## Instructions to follow
Reproduce only the top of the records, down to and including the line containing "- Incompleto : caso".

## Supplied data
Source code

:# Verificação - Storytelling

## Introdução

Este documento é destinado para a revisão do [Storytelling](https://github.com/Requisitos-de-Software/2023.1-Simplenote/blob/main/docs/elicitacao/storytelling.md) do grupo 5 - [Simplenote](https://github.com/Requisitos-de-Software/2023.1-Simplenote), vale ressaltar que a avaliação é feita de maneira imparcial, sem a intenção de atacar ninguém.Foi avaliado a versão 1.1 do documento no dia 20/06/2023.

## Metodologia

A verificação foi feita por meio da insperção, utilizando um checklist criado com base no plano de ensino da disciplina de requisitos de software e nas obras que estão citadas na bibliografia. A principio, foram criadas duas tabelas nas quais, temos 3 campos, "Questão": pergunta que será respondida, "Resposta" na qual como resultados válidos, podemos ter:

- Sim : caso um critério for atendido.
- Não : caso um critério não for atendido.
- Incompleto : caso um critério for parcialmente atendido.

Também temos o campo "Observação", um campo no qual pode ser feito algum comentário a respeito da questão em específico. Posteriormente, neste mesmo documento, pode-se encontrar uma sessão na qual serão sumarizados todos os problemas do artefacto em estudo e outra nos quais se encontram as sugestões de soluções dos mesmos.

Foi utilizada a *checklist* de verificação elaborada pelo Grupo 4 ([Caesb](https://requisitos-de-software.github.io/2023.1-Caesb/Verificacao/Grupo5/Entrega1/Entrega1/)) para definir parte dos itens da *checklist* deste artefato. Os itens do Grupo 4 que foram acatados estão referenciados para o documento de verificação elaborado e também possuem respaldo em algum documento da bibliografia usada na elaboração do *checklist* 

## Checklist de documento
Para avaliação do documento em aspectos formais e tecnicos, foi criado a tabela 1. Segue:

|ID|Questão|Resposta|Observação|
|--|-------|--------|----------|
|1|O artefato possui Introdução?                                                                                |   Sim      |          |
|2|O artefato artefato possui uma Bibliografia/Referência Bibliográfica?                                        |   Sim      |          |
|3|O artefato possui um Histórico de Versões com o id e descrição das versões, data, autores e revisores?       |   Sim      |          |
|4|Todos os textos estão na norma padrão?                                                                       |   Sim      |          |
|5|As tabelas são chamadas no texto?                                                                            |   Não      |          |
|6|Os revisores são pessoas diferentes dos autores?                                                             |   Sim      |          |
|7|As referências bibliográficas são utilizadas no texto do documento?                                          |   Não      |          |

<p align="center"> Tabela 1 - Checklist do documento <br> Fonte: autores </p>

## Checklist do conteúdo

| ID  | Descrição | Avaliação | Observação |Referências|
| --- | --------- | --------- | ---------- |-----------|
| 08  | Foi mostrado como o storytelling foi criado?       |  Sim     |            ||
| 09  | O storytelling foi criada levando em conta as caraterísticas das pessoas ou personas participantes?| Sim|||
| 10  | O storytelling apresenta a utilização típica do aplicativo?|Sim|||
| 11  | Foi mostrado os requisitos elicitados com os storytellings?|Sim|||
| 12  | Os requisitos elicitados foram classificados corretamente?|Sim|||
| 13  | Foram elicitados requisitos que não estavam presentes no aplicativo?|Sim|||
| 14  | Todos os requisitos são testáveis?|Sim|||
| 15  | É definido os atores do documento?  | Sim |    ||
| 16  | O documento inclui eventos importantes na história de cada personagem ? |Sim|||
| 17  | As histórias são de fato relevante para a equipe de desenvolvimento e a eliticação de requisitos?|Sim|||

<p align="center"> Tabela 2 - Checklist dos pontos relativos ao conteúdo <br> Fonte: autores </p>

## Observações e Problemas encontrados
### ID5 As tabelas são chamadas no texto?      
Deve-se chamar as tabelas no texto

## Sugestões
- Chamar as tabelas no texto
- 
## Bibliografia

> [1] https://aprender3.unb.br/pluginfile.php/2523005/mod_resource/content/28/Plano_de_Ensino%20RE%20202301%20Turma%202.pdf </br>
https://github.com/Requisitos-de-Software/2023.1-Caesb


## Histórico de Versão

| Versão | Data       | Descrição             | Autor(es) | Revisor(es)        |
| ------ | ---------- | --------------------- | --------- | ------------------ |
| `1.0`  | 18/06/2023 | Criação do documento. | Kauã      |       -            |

## Solution to the exercise
Source code

:# Verificação - Storytelling

## Introdução

Este documento é destinado para a revisão do [Storytelling](https://github.com/Requisitos-de-Software/2023.1-Simplenote/blob/main/docs/elicitacao/storytelling.md) do grupo 5 - [Simplenote](https://github.com/Requisitos-de-Software/2023.1-Simplenote), vale ressaltar que a avaliação é feita de maneira imparcial, sem a intenção de atacar ninguém.Foi avaliado a versão 1.1 do documento no dia 20/06/2023.

## Metodologia

A verificação foi feita por meio da insperção, utilizando um checklist criado com base no plano de ensino da disciplina de requisitos de software e nas obras que estão citadas na bibliografia. A principio, foram criadas duas tabelas nas quais, temos 3 campos, "Questão": pergunta que será respondida, "Resposta" na qual como resultados válidos, podemos ter:

- Sim : caso um critério for atendido.
- Não : caso um critério não for atendido.
- Incompleto : caso um critério for parcialmente atendido.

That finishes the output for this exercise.